INPUT START
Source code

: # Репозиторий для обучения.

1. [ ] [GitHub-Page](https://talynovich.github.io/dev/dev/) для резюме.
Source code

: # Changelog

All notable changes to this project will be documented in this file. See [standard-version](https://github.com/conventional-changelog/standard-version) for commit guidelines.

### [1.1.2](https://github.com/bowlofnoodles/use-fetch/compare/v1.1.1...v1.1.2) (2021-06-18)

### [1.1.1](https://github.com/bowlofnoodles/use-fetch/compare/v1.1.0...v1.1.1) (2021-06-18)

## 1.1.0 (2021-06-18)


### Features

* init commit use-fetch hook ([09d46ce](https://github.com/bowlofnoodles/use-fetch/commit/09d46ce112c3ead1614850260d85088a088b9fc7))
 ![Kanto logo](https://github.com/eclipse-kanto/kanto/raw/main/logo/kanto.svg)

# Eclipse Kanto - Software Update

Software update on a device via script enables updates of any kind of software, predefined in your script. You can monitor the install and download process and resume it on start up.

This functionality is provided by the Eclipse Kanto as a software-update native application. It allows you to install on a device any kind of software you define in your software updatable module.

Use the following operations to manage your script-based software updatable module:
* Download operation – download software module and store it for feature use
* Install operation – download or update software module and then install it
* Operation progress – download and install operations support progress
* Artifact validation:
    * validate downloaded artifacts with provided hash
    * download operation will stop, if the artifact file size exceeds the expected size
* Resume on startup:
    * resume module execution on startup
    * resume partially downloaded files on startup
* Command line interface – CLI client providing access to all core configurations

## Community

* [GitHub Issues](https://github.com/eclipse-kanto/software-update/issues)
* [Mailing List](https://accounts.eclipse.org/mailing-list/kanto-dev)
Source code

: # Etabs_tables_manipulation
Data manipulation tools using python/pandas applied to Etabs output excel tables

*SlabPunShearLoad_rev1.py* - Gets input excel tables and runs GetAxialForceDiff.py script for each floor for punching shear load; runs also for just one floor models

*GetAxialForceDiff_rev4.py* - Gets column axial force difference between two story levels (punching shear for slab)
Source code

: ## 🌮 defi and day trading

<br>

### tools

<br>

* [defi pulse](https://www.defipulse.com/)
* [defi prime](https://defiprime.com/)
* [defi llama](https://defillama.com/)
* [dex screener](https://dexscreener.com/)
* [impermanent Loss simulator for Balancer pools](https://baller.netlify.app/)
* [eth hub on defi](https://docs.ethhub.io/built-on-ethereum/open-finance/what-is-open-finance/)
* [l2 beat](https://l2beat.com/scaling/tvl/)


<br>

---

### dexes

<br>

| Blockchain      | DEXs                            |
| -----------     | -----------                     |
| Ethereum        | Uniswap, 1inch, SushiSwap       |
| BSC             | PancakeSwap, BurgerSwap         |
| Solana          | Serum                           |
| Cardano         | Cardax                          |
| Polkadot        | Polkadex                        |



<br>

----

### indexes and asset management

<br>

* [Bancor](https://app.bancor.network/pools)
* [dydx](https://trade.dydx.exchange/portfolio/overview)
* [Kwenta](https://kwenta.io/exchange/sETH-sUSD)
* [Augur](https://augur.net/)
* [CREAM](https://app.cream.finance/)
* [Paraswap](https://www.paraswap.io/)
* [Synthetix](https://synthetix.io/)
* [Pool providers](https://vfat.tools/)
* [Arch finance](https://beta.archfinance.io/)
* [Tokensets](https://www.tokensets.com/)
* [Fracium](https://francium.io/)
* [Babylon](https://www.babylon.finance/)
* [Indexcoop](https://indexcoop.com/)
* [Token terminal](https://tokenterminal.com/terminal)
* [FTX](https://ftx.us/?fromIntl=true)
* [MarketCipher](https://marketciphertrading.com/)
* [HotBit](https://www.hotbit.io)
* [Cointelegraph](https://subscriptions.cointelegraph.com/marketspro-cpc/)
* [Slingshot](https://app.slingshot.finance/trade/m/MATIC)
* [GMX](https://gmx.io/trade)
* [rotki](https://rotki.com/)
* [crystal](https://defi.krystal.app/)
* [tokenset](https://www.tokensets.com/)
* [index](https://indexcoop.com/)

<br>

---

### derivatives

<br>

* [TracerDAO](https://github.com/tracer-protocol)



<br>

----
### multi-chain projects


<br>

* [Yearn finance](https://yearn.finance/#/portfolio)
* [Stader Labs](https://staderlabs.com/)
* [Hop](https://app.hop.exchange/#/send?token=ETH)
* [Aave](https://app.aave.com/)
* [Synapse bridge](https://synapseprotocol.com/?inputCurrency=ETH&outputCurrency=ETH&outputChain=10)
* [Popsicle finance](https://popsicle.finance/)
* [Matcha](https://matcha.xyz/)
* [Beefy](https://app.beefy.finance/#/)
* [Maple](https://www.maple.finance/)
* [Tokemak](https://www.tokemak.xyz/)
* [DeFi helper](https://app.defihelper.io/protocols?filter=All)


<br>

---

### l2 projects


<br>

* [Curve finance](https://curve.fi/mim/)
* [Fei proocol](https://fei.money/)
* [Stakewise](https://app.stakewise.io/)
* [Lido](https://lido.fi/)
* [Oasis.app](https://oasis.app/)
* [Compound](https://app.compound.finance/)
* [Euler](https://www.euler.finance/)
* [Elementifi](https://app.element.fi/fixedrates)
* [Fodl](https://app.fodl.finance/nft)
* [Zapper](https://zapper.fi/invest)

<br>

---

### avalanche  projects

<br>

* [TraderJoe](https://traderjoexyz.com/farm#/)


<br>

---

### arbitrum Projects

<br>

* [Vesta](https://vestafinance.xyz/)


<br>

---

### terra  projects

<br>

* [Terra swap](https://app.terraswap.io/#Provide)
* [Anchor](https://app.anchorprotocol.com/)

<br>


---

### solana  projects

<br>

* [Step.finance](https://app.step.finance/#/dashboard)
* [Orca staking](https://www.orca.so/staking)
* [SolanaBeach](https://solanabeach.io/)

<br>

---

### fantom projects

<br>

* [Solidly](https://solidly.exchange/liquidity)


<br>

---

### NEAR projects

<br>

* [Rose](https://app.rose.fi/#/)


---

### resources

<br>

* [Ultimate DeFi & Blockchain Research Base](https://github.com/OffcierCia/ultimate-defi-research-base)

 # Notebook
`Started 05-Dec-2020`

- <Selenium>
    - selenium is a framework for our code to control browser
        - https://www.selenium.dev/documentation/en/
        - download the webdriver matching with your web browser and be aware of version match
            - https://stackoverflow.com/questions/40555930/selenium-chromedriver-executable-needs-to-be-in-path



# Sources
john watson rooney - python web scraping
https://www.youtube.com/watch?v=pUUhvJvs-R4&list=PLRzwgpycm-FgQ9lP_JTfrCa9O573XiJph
INPUT END
§ PROBLEM DESCRIPTION
Report only the number of lines in the listing that contain the word "tools".

§ EXERCISE ANSWER
3